There is a principle that I call Emotional Independence… An aphorism that is based on a stroke of inspiration that was triggered by one of my clients many years ago, and over time, has been refined by additional feed-back from other clients. This dictum simply states: What other people are does not determine what you are. My question is: Why should how other people are, cause you to feel stress or anxieties?

I had a client exclaim, “If I could only divorce people out of my life, then I wouldn’t be stressed-out, anxious and angry.” Of course that is not practical.

I explained to him that the behavior of other people—what they say, the things they do and how they treat others would be the same if he would have never been born. They do not behave as they do because there something wrong with you, they act that way and say those things because that is how they are… So, why are you letting them determine your stress, anxieties or anger?

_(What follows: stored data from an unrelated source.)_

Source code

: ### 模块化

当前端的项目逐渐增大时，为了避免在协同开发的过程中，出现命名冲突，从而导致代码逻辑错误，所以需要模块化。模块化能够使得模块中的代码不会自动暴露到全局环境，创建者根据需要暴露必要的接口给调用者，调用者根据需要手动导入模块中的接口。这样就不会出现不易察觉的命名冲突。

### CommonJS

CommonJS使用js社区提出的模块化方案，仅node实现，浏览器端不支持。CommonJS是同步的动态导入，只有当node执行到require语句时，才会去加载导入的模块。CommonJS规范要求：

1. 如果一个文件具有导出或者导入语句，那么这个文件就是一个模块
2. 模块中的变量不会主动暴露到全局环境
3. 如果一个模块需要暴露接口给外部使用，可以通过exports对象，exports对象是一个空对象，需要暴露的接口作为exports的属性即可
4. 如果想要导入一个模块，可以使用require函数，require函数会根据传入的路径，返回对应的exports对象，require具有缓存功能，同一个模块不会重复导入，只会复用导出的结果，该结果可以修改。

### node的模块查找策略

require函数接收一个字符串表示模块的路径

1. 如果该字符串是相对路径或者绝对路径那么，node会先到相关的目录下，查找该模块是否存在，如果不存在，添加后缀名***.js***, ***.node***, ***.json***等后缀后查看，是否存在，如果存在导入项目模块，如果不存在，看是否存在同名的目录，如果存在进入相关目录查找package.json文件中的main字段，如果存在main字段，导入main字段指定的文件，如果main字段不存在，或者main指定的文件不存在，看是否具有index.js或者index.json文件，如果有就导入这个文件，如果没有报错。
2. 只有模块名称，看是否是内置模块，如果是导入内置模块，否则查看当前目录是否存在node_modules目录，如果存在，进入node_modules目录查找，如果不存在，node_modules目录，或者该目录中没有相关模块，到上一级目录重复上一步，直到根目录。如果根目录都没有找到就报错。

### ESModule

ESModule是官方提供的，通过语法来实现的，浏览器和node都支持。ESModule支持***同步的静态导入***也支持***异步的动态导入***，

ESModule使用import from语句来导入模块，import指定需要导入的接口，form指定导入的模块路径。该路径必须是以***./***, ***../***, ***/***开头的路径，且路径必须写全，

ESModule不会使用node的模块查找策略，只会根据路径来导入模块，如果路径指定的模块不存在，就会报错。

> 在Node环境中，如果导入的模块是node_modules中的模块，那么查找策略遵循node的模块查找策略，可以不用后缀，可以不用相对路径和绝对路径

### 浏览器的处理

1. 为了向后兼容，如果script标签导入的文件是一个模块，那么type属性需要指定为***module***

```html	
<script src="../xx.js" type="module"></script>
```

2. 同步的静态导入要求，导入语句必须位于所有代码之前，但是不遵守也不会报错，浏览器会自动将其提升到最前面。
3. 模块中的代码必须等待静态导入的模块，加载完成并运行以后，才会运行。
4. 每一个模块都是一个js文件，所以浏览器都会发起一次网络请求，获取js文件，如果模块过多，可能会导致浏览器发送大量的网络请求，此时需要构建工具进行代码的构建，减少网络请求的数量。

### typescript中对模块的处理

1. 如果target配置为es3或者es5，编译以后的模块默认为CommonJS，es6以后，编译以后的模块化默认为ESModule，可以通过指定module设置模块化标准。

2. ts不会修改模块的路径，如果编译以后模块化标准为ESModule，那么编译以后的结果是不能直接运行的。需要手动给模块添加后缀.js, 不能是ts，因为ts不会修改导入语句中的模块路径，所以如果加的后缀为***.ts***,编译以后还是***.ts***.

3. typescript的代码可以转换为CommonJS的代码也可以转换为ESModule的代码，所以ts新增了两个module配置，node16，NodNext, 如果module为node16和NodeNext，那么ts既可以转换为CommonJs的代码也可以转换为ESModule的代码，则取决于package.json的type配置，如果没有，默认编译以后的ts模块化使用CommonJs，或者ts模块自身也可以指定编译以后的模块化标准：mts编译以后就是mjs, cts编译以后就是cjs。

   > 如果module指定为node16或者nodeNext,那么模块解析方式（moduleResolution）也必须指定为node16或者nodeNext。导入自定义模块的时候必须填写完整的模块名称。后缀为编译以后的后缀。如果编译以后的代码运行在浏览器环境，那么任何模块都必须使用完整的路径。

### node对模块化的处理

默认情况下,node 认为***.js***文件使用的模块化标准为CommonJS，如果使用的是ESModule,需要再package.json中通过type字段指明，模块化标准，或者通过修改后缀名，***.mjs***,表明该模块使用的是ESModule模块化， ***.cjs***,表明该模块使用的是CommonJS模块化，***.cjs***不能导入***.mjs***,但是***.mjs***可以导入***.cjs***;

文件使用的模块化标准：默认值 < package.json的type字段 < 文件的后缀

The “Emotional Independence” comes by having peace of mind, and a sense of well-being independent from the behavior of other people, circumstances and events that happen in your daily life. I am not saying that you are oblivious of what is going on, nor am I saying that you don’t take positive action to fix the things that are fixable, what I am saying is, that you are at peace, have peace of mind and a sense of well-being while fixing them… and if you can’t fix them, particularly the behavior of other people, they shouldn’t be an issue.

I have helped hundreds, maybe even thousands; experience a state of emotional independence through the process of hypnotherapy. A process that changes a person’s self-perception from “I am stress-out, anxious and angry because of other people” to “I have peace of mind and a sense of well-being no matter the behavior of other people.”